Tza'ar Ba'alei Chayim - quantumwoke
https://en.wikipedia.org/wiki/Tza%27ar_ba%27alei_chayim
======
tinyhouse
I don't really understand why this wiki article is a HN post... but since
kosher slaughter was mentioned let me give you some more details. BTW, I'm
Jewish myself.

1\. Based on Jewish holidays and traditions, I doubt "Tza'ar Ba'alei Chayim"
was ever a factor. For example, in Yom Kippur one of the traditions called
Kapparot is about swinging a live chicken over others' head.
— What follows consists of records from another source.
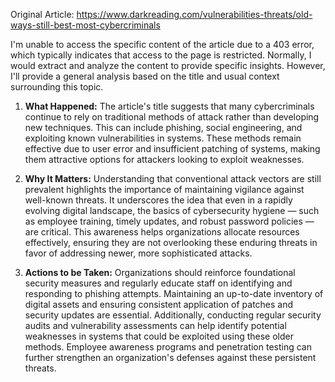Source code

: Original Article: https://www.darkreading.com/vulnerabilities-threats/old-ways-still-best-most-cybercriminals

I'm unable to access the specific content of the article due to a 403 error, which typically indicates that access to the page is restricted. Normally, I would extract and analyze the content to provide specific insights. However, I'll provide a general analysis based on the title and usual context surrounding this topic.

1) **What Happened:**
   The article's title suggests that many cybercriminals continue to rely on traditional methods of attack rather than developing new techniques. This can include phishing, social engineering, and exploiting known vulnerabilities in systems. These methods remain effective due to user error and insufficient patching of systems, making them attractive options for attackers looking to exploit weaknesses.

2) **Why It Matters:**
   Understanding that conventional attack vectors are still prevalent highlights the importance of maintaining vigilance against well-known threats. It underscores the idea that even in a rapidly evolving digital landscape, the basics of cybersecurity hygiene — such as employee training, timely updates, and robust password policies — are critical. This awareness helps organizations allocate resources effectively, ensuring they are not overlooking these enduring threats in favor of addressing newer, more sophisticated attacks.

3) **Actions to be Taken:**
   Organizations should reinforce foundational security measures and regularly educate staff on identifying and responding to phishing attempts. Maintaining an up-to-date inventory of digital assets and ensuring consistent application of patches and security updates are essential. Additionally, conducting regular security audits and vulnerability assessments can help identify potential weaknesses in systems that could be exploited using these older methods. Employee awareness programs and penetration testing can further strengthen an organization's defenses against these persistent threats.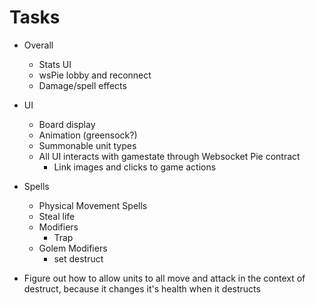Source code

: # Tasks

- Overall

  - Stats UI
  - wsPie lobby and reconnect
  - Damage/spell effects

- UI

  - Board display
  - Animation (greensock?)
  - Summonable unit types
  - All UI interacts with gamestate through Websocket Pie contract
    - Link images and clicks to game actions

- Spells

  - Physical Movement Spells
  - Steal life
  - Modifiers
    - Trap
  - Golem Modifiers
    - set destruct

- Figure out how to allow units to all move and attack in the context of destruct, because it changes it's health when it destructs
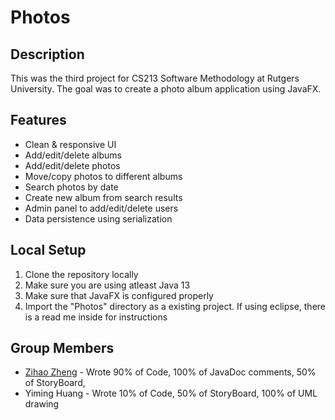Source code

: # Photos


## Description
This was the third project for CS213 Software Methodology at Rutgers University. The goal was to create a photo album application using JavaFX.

## Features
* Clean & responsive UI
* Add/edit/delete albums
* Add/edit/delete photos
* Move/copy photos to different albums
* Search photos by date
* Create new album from search results 
* Admin panel to add/edit/delete users
* Data persistence using serialization

## Local Setup
1. Clone the repository locally
2. Make sure you are using atleast Java 13
3. Make sure that JavaFX is configured properly
4. Import the "Photos" directory as a existing project. If using eclipse, there is a read me inside for instructions

## Group Members

- [Zihao Zheng](https://github.com/zhengzihao2002) - Wrote 90% of Code, 100% of JavaDoc comments, 50% of StoryBoard, 
- Yiming Huang - Wrote 10% of Code, 50% of StoryBoard, 100% of UML drawing
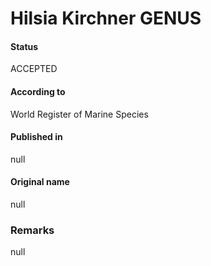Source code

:# Hilsia Kirchner GENUS

#### Status
ACCEPTED

#### According to
World Register of Marine Species

#### Published in
null

#### Original name
null

### Remarks
null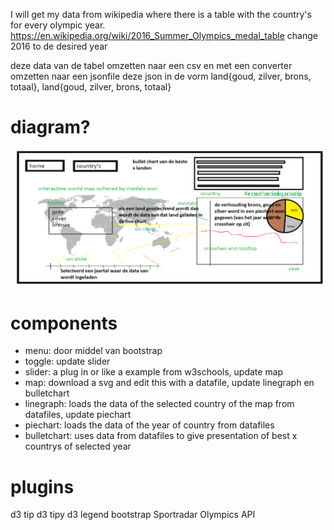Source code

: I will get my data from wikipedia where there is a table with the country's for every olympic year.
https://en.wikipedia.org/wiki/2016_Summer_Olympics_medal_table
change 2016 to de desired year

deze data van de tabel omzetten naar een csv en met een converter omzetten naar een jsonfile
deze json in de vorm land{goud, zilver, brons, totaal}, land{goud, zilver, brons, totaal}

# diagram?

![alt text](Project/doc/Diagram.png)

# components

- menu: door middel van bootstrap
- toggle: update slider
- slider: a plug in or like a example from w3schools, update map
- map: download a svg and edit this with a datafile, update linegraph en bulletchart
- linegraph: loads the data of the selected country of the map from datafiles, update piechart
- piechart: loads the data of the year of country from datafiles
- bulletchart: uses data from datafiles to give presentation of best x countrys of selected year

# plugins

d3 tip
d3 tipy
d3 legend
bootstrap
Sportradar Olympics API
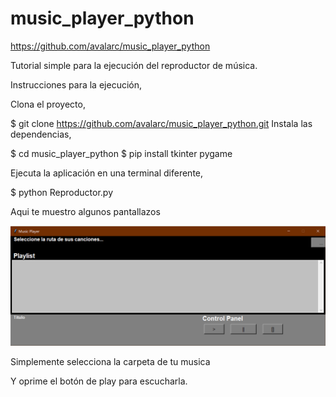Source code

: # music_player_python

https://github.com/avalarc/music_player_python

Tutorial simple para la ejecución del reproductor de música.

Instrucciones para la ejecución,

Clona el proyecto,

$ git clone https://github.com/avalarc/music_player_python.git
Instala las dependencias,

$ cd music_player_python
$ pip install tkinter pygame

Ejecuta la aplicación en una terminal diferente,

$ python Reproductor.py

Aqui te muestro algunos pantallazos

![Image of MusicPlayer](https://github.com/avalarc/music_player_python/blob/master/Reproductor%20musica%20python.png)

Simplemente selecciona la carpeta de tu musica

Y oprime el botón de play para escucharla.



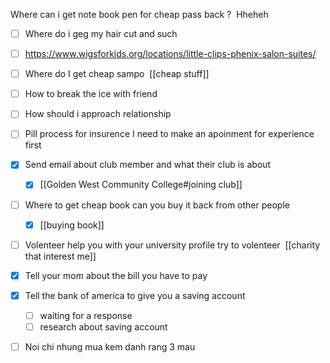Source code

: Where can i get note book pen for cheap pass back ? 
Hheheh
- [ ] Where do i geg my hair cut and such 

- [ ] https://www.wigsforkids.org/locations/little-clips-phenix-salon-suites/ 

- [ ] Where do I get cheap sampo  [[cheap stuff]]

- [ ] How to break the ice with friend 

- [ ] How should i approach relationship 

- [ ] Pill process for insurence I need to make an apoinment for experience first 

- [x] Send email about club member and what their club is about  
	- [x] [[Golden West Community College#joining club]]

- [ ] Where to get cheap book can you buy it back from other people  
	- [x] [[buying book]]

- [ ] Volenteer help you with your university profile try to volenteer  [[charity  that interest me]]

- [x] Tell your mom about the bill you have to pay  

- [x] Tell the bank of america to give you a saving account
	- [ ] waiting for a response  
	- [ ] research about saving account 
- [ ] Noi chi nhung mua kem danh rang 3 mau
Example:
[https://static.timesofisrael.com/www/uploads/2013/09/f111007...](https://static.timesofisrael.com/www/uploads/2013/09/f111007DV041-e1378973790967.jpg)

2\. The main reason today for kosher slaughter and kosher food in general is
money. It's how the orthodox community in Israel makes money. It's a big
industry that employs many orthodox people. Kosher restaurants in Israel need
to pay money to get a kosher certificate. There are multiple organizations
that can certify a place as kosher (some have more strict requirements than
others). Those places usually visit those restaurants to inspect their
kosherness similarly to food inspection everywhere else. (but their focus is
only the kosher part, not the food quality). A restaurant can be 100% kosher
but most religious people won't visit it unless it's certified kosher by
somebody that meets their requirements.

For secular people in Israel the worse part about kosher restaurants is that
they must be closed during Shabbat (Friday afternoon till Saturday evening).
Basically, the religious parties in Israel want everything to be closed during
that time (no public transit, no entertainment, restaurants, etc.)

------
caiocaiocaio
I quit Reddit about a year ago, and the straw that broke the camel's back was
me mentioning this in passing, and having literally hundreds of neo-nazis
flood my inbox with all kinds of indescribably insane messages.

------
jeswin
I used to be non-vegetarian until two years back. Today it's difficult to
imagine sentient animals being separated from their families and taken to be
slaughtered. There really is no excuse for this cruelty.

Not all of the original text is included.